January 19, 2015
Conservatives, free speech and the disputed question
Disputation on the subject of Free Speech arises again. I have written before that, generally speaking, conservatives have a temperamental inclination to let everyone have his say, while at the same time a robust understanding of the inherent philosophical limits on free expression. The conservative as a dour censor, ever ready to silence dissent, is little more than a calumny from the port side of the political spectrum. The enormous diversity of conservative opinion and the eccentricity of its notable characters should be evident on even a cursory study. Stated simply, conservatives have a very hard time holding a party line. Beyond opposition to abortion and a distrust of government intervention, no strict orthodoxy of opinion can be found. Furious quarrels regularly bubble up on economics, political theory, culture, foreign policy, and theology, among other things.
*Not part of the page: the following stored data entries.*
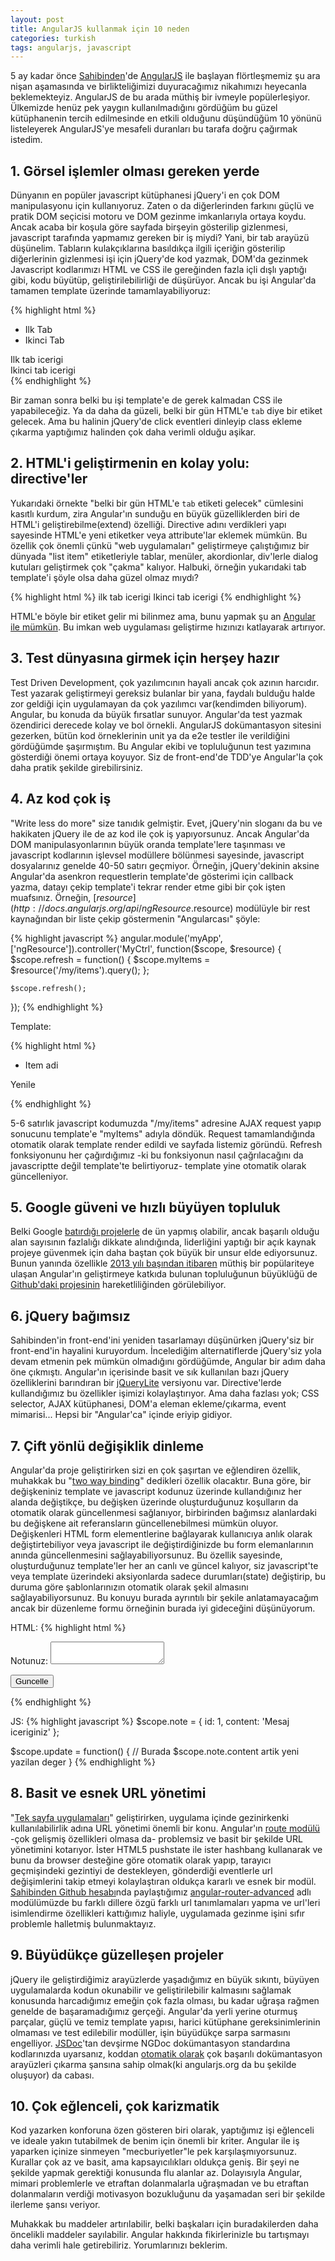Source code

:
```yaml
---
layout: post
title: AngularJS kullanmak için 10 neden
categories: turkish
tags: angularjs, javascript
---
```


5 ay kadar önce [Sahibinden](http://www.sahibinden.com)'de [AngularJS](http://angularjs.org) ile başlayan flörtleşmemiz şu ara nişan aşamasında ve birlikteliğimizi duyuracağımız nikahımızı heyecanla beklemekteyiz. AngularJS de bu arada müthiş bir ivmeyle popülerleşiyor. Ülkemizde henüz pek yaygın kullanılmadığını gördüğüm bu güzel kütüphanenin tercih edilmesinde en etkili olduğunu düşündüğüm 10 yönünü listeleyerek AngularJS'ye mesafeli duranları bu tarafa doğru çağırmak istedim.

## 1. Görsel işlemler olması gereken yerde

Dünyanın en popüler javascript kütüphanesi jQuery'i en çok DOM manipulasyonu için kullanıyoruz. Zaten o da diğerlerinden farkını güçlü ve pratik DOM seçicisi motoru ve DOM gezinme imkanlarıyla ortaya koydu. Ancak acaba bir koşula göre sayfada birşeyin gösterilip gizlenmesi, javascript tarafında yapmamız gereken bir iş miydi? Yani, bir tab arayüzü düşünelim. Tabların kulakçıklarına basıldıkça ilgili içeriğin gösterilip diğerlerinin gizlenmesi işi için jQuery'de kod yazmak, DOM'da gezinmek Javascript kodlarımızı HTML ve CSS ile gereğinden fazla içli dışlı yaptığı gibi, kodu büyütüp, geliştirilebilirliği de düşürüyor. Ancak bu işi Angular'da tamamen template üzerinde tamamlayabiliyoruz:

{% highlight html %}
<ul class="tabs">
    <li ng-class="{active: activeTab=='ilkTab'}" ng-click="activeTab='ilkTab'">Ilk Tab</li>
    <li ng-class="{active: activeTab=='ikinciTab'}" ng-click="activeTab='ikinciTab'">Ikinci Tab</li>
</ul>
<div class="tabContents">
    <div ng-show="activeTab=='ilkTab'"> Ilk tab icerigi </div>
    <div ng-show="activeTab=='ikinciTab'"> Ikinci tab icerigi </div>
</div>
{% endhighlight %}

Bir zaman sonra belki bu işi template'e de gerek kalmadan CSS ile yapabileceğiz. Ya da daha da güzeli, belki bir gün HTML'e `tab` diye bir etiket gelecek. Ama bu halinin jQuery'de click eventleri dinleyip class ekleme çıkarma yaptığımız halinden çok daha verimli olduğu aşikar.

## 2. HTML'i geliştirmenin en kolay yolu: directive'ler

Yukarıdaki örnekte "belki bir gün HTML'e `tab` etiketi gelecek" cümlesini kasıtlı kurdum, zira Angular'ın sunduğu en büyük güzelliklerden biri de HTML'i geliştirebilme(extend) özelliği. Directive adını verdikleri yapı sayesinde HTML'e yeni etiketker veya attribute'lar eklemek mümkün. Bu özellik çok önemli çünkü "web uygulamaları" geliştirmeye çalıştığımız bir dünyada "list item" etiketleriyle tablar, menüler, akordionlar, div'lerle dialog kutuları geliştirmek çok "çakma" kalıyor. Halbuki, örneğin yukarıdaki tab template'i şöyle olsa daha güzel olmaz mıydı?

{% highlight html %}
<tabs>
    <pane title="Ilk Tab"> ilk tab icerigi </pane>
    <pane title="Ikinci Tab"> Ikinci tab icerigi </pane>
</tabs>
{% endhighlight %}

HTML'e böyle bir etiket gelir mi bilinmez ama, bunu yapmak şu an [Angular ile mümkün](http://angular-ui.github.io/bootstrap/). Bu imkan web uygulaması geliştirme hızınızı katlayarak artırıyor.

## 3. Test dünyasına girmek için herşey hazır

Test Driven Development, çok yazılımcının hayali ancak çok azının harcıdır. Test yazarak geliştirmeyi gereksiz bulanlar bir yana, faydalı bulduğu halde zor geldiği için uygulamayan da çok yazılımcı var(kendimden biliyorum). Angular, bu konuda da büyük fırsatlar sunuyor. Angular'da test yazmak özendirici derecede kolay ve bol örnekli. AngularJS dokümantasyon sitesini gezerken, bütün kod örneklerinin unit ya da e2e testler ile verildiğini gördüğümde şaşırmıştım. Bu Angular ekibi ve topluluğunun test yazımına gösterdiği önemi ortaya koyuyor. Siz de front-end'de TDD'ye Angular'la çok daha pratik şekilde girebilirsiniz.

## 4. Az kod çok iş

"Write less do more" size tanıdık gelmiştir. Evet, jQuery'nin sloganı da bu ve hakikaten jQuery ile de az kod ile çok iş yapıyorsunuz. Ancak Angular'da DOM manipulasyonlarının büyük oranda template'lere taşınması ve javascript kodlarının işlevsel modüllere bölünmesi sayesinde, javascript dosyalarınız genelde 40-50 satırı geçmiyor. Örneğin, jQuery'dekinin aksine Angular'da asenkron requestlerin template'de gösterimi için callback yazma, datayı çekip template'i tekrar render etme gibi bir çok işten muafsınız. Örneğin, [$resource](http://docs.angularjs.org/api/ngResource.$resource) modülüyle bir rest kaynağından bir liste çekip göstermenin "Angularcası" şöyle:

{% highlight javascript %}
angular.module('myApp', ['ngResource']).controller('MyCtrl', function($scope, $resource) {
    $scope.refresh = function() {
        $scope.myItems = $resource('/my/items').query();
    };

    $scope.refresh();
});
{% endhighlight %}

Template:

{% highlight html %}
<ul>
    <li ng-repeat="item in myItems" ng-bind="item.name">Item adi</li>
</ul>
<p><a ng-click="refresh()">Yenile</a></p>
{% endhighlight %}

5-6 satırlık javascript kodumuzda "/my/items" adresine AJAX request yapıp sonucunu template'e "myItems" adıyla döndük. Request tamamlandığında otomatik olarak template render edildi ve sayfada listemiz göründü. Refresh fonksiyonunu her çağırdığımız -ki bu fonksiyonun nasıl çağrılacağını da javascriptte değil template'te belirtiyoruz- template yine otomatik olarak güncelleniyor.

## 5. Google güveni ve hızlı büyüyen topluluk

Belki Google [batırdığı projelerle](http://www.pinterest.com/googlegraveyard/google-graveyard/) de ün yapmış olabilir, ancak başarılı olduğu alan sayısının fazlalığı dikkate alındığında, liderliğini yaptığı bir açık kaynak projeye güvenmek için daha baştan çok büyük bir unsur elde ediyorsunuz. Bunun yanında özellikle [2013 yılı başından itibaren](https://twitter.com/muratcorlu/status/352904895944347648) müthiş bir popülariteye ulaşan Angular'ın geliştirmeye katkıda bulunan topluluğunun büyüklüğü de [Github'daki projesinin](https://github.com/angular/angular.js) hareketliliğinden görülebiliyor.

## 6. jQuery bağımsız

Sahibinden'in front-end'ini yeniden tasarlamayı düşünürken jQuery'siz bir front-end'in hayalini kuruyordum. İncelediğim alternatiflerde jQuery'siz yola devam etmenin pek mümkün olmadığını gördüğümde, Angular bir adım daha öne çıkmıştı. Angular'ın içerisinde basit ve sık kullanılan bazı jQuery özelliklerini barındıran bir [jQueryLite](http://docs.angularjs.org/api/angular.element) versiyonu var. Directive'lerde kullandığımız bu özellikler işimizi kolaylaştırıyor. Ama daha fazlası yok; CSS selector, AJAX kütüphanesi, DOM'a eleman ekleme/çıkarma, event mimarisi... Hepsi bir "Angular'ca" içinde eriyip gidiyor.

## 7. Çift yönlü değişiklik dinleme

Angular'da proje geliştirirken sizi en çok şaşırtan ve eğlendiren özellik, muhakkak bu "[two way binding](http://docs.angularjs.org/guide/dev_guide.templates.databinding)" dedikleri özellik olacaktır. Buna göre, bir değişkeniniz template ve javascript kodunuz üzerinde kullandığınız her alanda değiştikçe, bu değişken üzerinde oluşturduğunuz koşulların da otomatik olarak güncellenmesi sağlanıyor, birbirinden bağımsız alanlardaki bu değişkene ait referansların güncellenebilmesi mümkün oluyor. Değişkenleri HTML form elementlerine bağlayarak kullanıcıya anlık olarak değiştirtebiliyor veya javascript ile değiştirdiğinizde bu form elemanlarının anında güncellenmesini sağlayabiliyorsunuz. Bu özellik sayesinde, oluşturduğunuz template'ler her an canlı ve güncel kalıyor, siz javascript'te veya template üzerindeki aksiyonlarda sadece durumları(state) değiştirip, bu duruma göre şablonlarınızın otomatik olarak şekil almasını sağlayabiliyorsunuz. Bu konuyu burada ayrıntılı bir şekile anlatamayacağım ancak bir düzenleme formu örneğinin burada iyi gideceğini düşünüyorum.

HTML:
{% highlight html %}
<form ng-submit="update()">
    <p>Notunuz: <textarea ng-bind="note.content"></textarea></p>
    <button type="submit">Guncelle</button>
</form>
{% endhighlight %}

JS:
{% highlight javascript %}
$scope.note = {
    id: 1,
    content: 'Mesaj iceriginiz'
};

$scope.update = function() {
    // Burada $scope.note.content artik yeni yazilan deger
}
{% endhighlight %}

## 8. Basit ve esnek URL yönetimi

"[Tek sayfa uygulamaları](http://en.wikipedia.org/wiki/Single-page_application)" geliştirirken, uygulama içinde gezinirkenki kullanılabilirlik adına URL yönetimi önemli bir konu. Angular'ın [route modülü](http://docs.angularjs.org/tutorial/step_07) -çok gelişmiş özellikleri olmasa da- problemsiz ve basit bir şekilde URL yönetimini kotarıyor. İster HTML5 pushstate ile ister hashbang kullanarak ve bunu da browser desteğine göre otomatik olarak yapıp, tarayıcı geçmişindeki gezintiyi de destekleyen, gönderdiği eventlerle url değişimlerini takip etmeyi kolaylaştıran oldukça kararlı ve esnek bir modül. [Sahibinden Github hesabı](https://github.com/sahibinden)nda paylaştığımız [angular-router-advanced](https://github.com/sahibinden/angular-router-advanced) adlı modülümüzde bu farklı dillere özgü farklı url tanımlamaları yapma ve url'leri isimlendirme özellikleri kattığımız haliyle, uygulamada gezinme işini sıfır problemle halletmiş bulunmaktayız.

## 9. Büyüdükçe güzelleşen projeler

jQuery ile geliştirdiğimiz arayüzlerde yaşadığımız en büyük sıkıntı, büyüyen uygulamalarda kodun okunabilir ve geliştirilebilir kalmasını sağlamak konusunda harcadığımız emeğin çok fazla olması, bu kadar uğraşa rağmen genelde de başaramadığımız gerçeği. Angular'da yerli yerine oturmuş parçalar, güçlü ve temiz template yapısı, harici kütüphane gereksinimlerinin olmaması ve test edilebilir modüller, işin büyüdükçe sarpa sarmasını engelliyor. [JSDoc](http://en.wikipedia.org/wiki/JSDoc)'tan devşirme NGDoc dokümantasyon standardına kodlarınızda uyarsanız, koddan [otomatik olarak](https://github.com/m7r/grunt-ngdocs) çok başarılı dokümantasyon arayüzleri çıkarma şansına sahip olmak(ki angularjs.org da bu şekilde oluşuyor) da cabası.

## 10. Çok eğlenceli, çok karizmatik

Kod yazarken konforuna özen gösteren biri olarak, yaptığımız işi eğlenceli ve ideale yakın tutabilmek de benim için önemli bir kriter. Angular ile iş yaparken içinize sinmeyen "mecburiyetler"le pek karşılaşmıyorsunuz. Kurallar çok az ve basit, ama kapsayıcılıkları oldukça geniş. Bir şeyi ne şekilde yapmak gerektiği konusunda flu alanlar az. Dolayısıyla Angular, mimari problemlerle ve etraftan dolanmalarla uğraşmadan ve bu etraftan dolanmaların verdiği motivasyon bozukluğunu da yaşamadan seri bir şekilde ilerleme şansı veriyor.

Muhakkak bu maddeler artırılabilir, belki başkaları için buradakilerden daha öncelikli maddeler sayılabilir. Angular hakkında fikirlerinizle bu tartışmayı daha verimli hale getirebiliriz. Yorumlarınızı beklerim.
Right-wingers in America, especially those in media and academia, have long experience with being, intellectually, “behind enemy lines.” It goes back at least as far as Buckley’s God and Man at Yale. Last year, a new hue and cry was raised against Harvard’s only prominent conservative, Harvey Mansfield, purposed toward silencing him for deviation from feminist orthodoxy. On matters of sexual mores and environmentalism, the puritanical urge to snuff out dissent from the Left is particular determined.
From this conservatives have developed very thick skins. Likewise, they have been habituated to a higher standard of quality, arising in part from a close familiarity with the doctrines and monomanias of liberalism; they know their opponents’ arguments well, and they know how to seek out and discover the best arguments among them. The contrast could hardly be plainer: few pro-abortion agitators have even a passing familiarity with the best pro-life arguments. Not two out of ten Leftist culture warriors could supply a single pertinent fact about Russell Kirk. Books like Conor Cruise O’Brien’s The Great Melody are so noteworthy because they are so uncommon: here is that rare man of the Left who treats Burke with seriousness and sympathy. (Indeed, the first portion of O’Brien’s book is precisely dedicated to exposing the egregious and unscholarly belittling of Burke’s life and work by the British historical establishment; his denunciation of the “Namierite” school of Burke denigration is enough to make conservatives stand up and cheer.)